Prematuros enfrentam falta de incubadoras e recursos médicos em Gaza

Imagem ilustrativa de um bebê - Foto: Pexels
Com hospitais lotados e falta de equipamentos, recém-nascidos prematuros de Gaza compartilham incubadoras em condições críticas
Conectados a monitores, dois recém-nascidos, às vezes três, dormem lado a lado na mesma incubadora no Hospital Naser, em Khan Yunis, no sul de Gaza. A cena ilustra a realidade devastadora enfrentada pelos bebês prematuros na região, onde os hospitais operam no limite e carecem de recursos básicos para atender à demanda crescente.
Nascer em um território marcado pelo conflito significa chegar ao mundo já diante de uma série de obstáculos. Para os bebês prematuros ou doentes de Gaza, que representam cerca de 70% dos recém-nascidos, a situação é crítica.
"A situação é catastrófica" e "continua piorando", resumiu Hatem Dhahir, chefe do departamento de neonatologia do Hospital Naser. "Não temos mais incubadoras disponíveis e muitos bebês precisam de oxigênio", disse ele à AFP.
As restrições impostas por Israel à entrada de mercadorias no território palestino contribuem diretamente para a escassez de suprimentos médicos básicos e equipamentos especializados, segundo médicos palestinos e ONGs. A justificativa apresentada é a de que os equipamentos podem ser utilizados tanto para fins civis quanto militares.
A OMS observou, em maio, que a retenção afeta equipamentos de laboratórios, dispositivos ortopédicos e até concentradores de oxigênio.
Além da falta de equipamentos, os partos prematuros aumentaram nos últimos meses, conforme explica o Dr. Dhahir. O Escritório das Nações Unidas para a Coordenação de Assuntos Humanitários (Ocha) calculou que 70% dos recém-nascidos eram prematuros ou apresentavam baixo peso ao nascer.
Em um relatório publicado em junho, a ONU estimou que a escassez de alimentos, a falta de medicamentos e o colapso do sistema de saúde em Gaza têm impactado diretamente as gestações. Segundo o documento, "nesse contexto, as taxas de aborto espontâneo, de natimortos, baixo peso ao nascer e malformações congênitas aumentaram".

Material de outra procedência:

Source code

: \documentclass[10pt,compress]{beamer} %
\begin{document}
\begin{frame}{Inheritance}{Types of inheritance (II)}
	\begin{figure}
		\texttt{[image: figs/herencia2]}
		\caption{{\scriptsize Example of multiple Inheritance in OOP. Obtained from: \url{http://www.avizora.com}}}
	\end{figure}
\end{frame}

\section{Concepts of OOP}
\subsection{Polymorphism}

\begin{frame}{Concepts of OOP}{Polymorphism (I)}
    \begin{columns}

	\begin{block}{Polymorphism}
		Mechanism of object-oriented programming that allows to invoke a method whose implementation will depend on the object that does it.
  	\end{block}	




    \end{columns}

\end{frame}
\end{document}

O Hospital Naser tenta transferir os bebês que não consegue acomodar para outras unidades, mas estas também estão "sempre lotadas", além de não terem condições de atender os casos mais graves.
No final de agosto, uma menina que nasceu com inversão da aorta e da artéria pulmonar foi devolvida à família devido à falta de espaço. Segundo a tutora da criança, o relatório de alta "indica que ela precisa ser transferida, pois não há absolutamente nenhum tratamento possível" no Hospital Naser.
Diante do cenário, a Unicef forneceu, desde outubro de 2023, quase 100 incubadoras para seis hospitais, com o objetivo de manter os serviços neonatais em Gaza em funcionamento.
O oficial de comunicação do Unicef, Toby Fricker, afirmou que, por enquanto, o atendimento "só está funcionando graças à resiliência dos médicos e dos pacientes", após retornar de uma missão em Gaza.
Há também relatos de superação em meio à crise. O civil Thaer Harzallah contou que seu filho nasceu com uma doença das células vermelhas do sangue e passou um mês na unidade neonatal. Hoje, ele está curado e de volta à família.
Apesar das enormes dificuldades, os bebês sobrevivem principalmente graças à engenhosidade das equipes médicas, que seguem atuando em condições extremas para salvar vidas em Gaza.